The University of New England (UNE) has launched two industry-focused online short courses that will see improvements in the welfare of sport and recreation horses across Australia.
Created and backed by some of the country’s leading equine experts, the courses are a direct response to a major report released in 2021 by the Thoroughbred Aftercare Welfare Working Group (TAWWG) outlining what needs to be done to improve equine welfare in Australia.
One of the courses specifically addresses the report’s recommendation to increase implementation of the Five Domains Model, which is a framework created by UNE alumnus Emeritus Professor David Mellor, ONZM that considers nutrition, physical environment, health, behaviour and mental state to assess animal welfare.
UNE Professor of Animal Behaviour and Welfare, Paul McGreevy, says this short course provides a comprehensive understanding of the Five Domains Model for everyone involved in the horse racing and breeding sectors.
“A sustainable industry begins with optimally managed horses, so it is critical that anyone involved with equine athletes has a basic understanding of how to assess welfare using the Five Domains Model,” he says.
“We envision this course will become a requirement for those involved in horse racing and breeding, as it covers key areas such as identifying welfare risks, recognising optimal conditions for horses, and applying a Five Domains-based welfare assessment using reliable indicators.
“This course has been created by Director of the One Welfare Academy, and Editor in Chief of Horses and People Magazine, Cristina Wilkins, who brings with her five decades of horse industry experience.”
The second course on offer is aimed at both seasoned equestrians and novice horse-owners, and is the first toolkit of its kind to be created that solves modern-day horse keeping problems using the concept that animal welfare, biodiversity and human well-being are connected, otherwise known as a One Welfare approach.
Key areas of the course include sustainable horse keeping, how to build enrichment into modern horse management systems, and how horses can be used to improve the land.
Deputy Chair of the Tamworth Equine Industry Reference Group and former Manager of the Australian Equine and Livestock Events Centre (AELEC), Mike Rowland, says these two courses provide opportunities to the equine industry for progression in this space.

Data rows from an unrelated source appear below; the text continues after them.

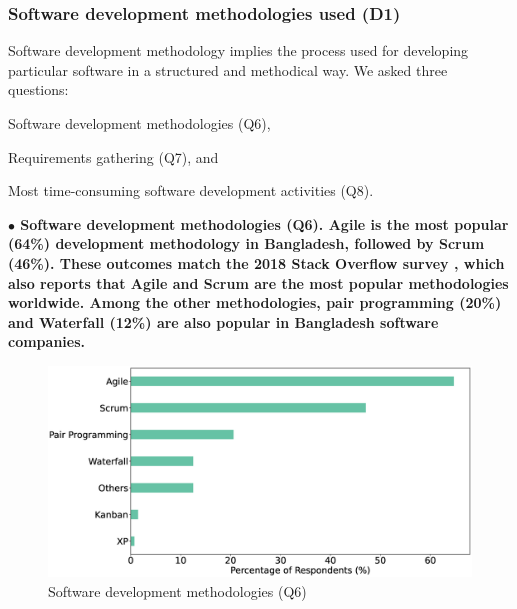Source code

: \subsubsection{Software development methodologies used (D1)}
\label{methodology}

Software development methodology implies the process used for developing
particular software in a structured and methodical
way. We asked three questions: \begin{inparaenum}
\item Software development methodologies (Q6),
\item Requirements gathering (Q7), and
\item Most time-consuming software development activities (Q8).
\end{inparaenum}

\nd\bf{$\bullet$ Software development methodologies (Q6).} Agile is the most popular (64\%) development methodology in Bangladesh, followed by Scrum (46\%). These outcomes match the 2018 Stack Overflow
survey \citep{StackoverflowSurvey2018}, which also reports that Agile and Scrum
are the most popular methodologies worldwide. Among the other methodologies, 
pair programming (20\%) and Waterfall (12\%) are also popular in Bangladesh software companies.
\begin{figure}[h]
\centering
  \includegraphics[scale=0.18]{Figures/Respondents_Methodology}
  \caption{Software development methodologies (Q6)}
  \label{fig:methodologies}
\end{figure}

“For the past two years, our group has been consulting with UNE to develop equine education programs that are accessible and effective in improving outcomes within the broad range of equine industry activities.
“It is pleasing to see the launch of these two short courses and we are looking forward to seeing the industry benefit from increased education, on both a local and national level.”
The Equiculture Sustainable Horsekeeping course, and the Applying the Five Domains Model to the Welfare Assessment of Sport and Recreation Horses course are available 24/7 online through OpenLearning, and have no prerequisites.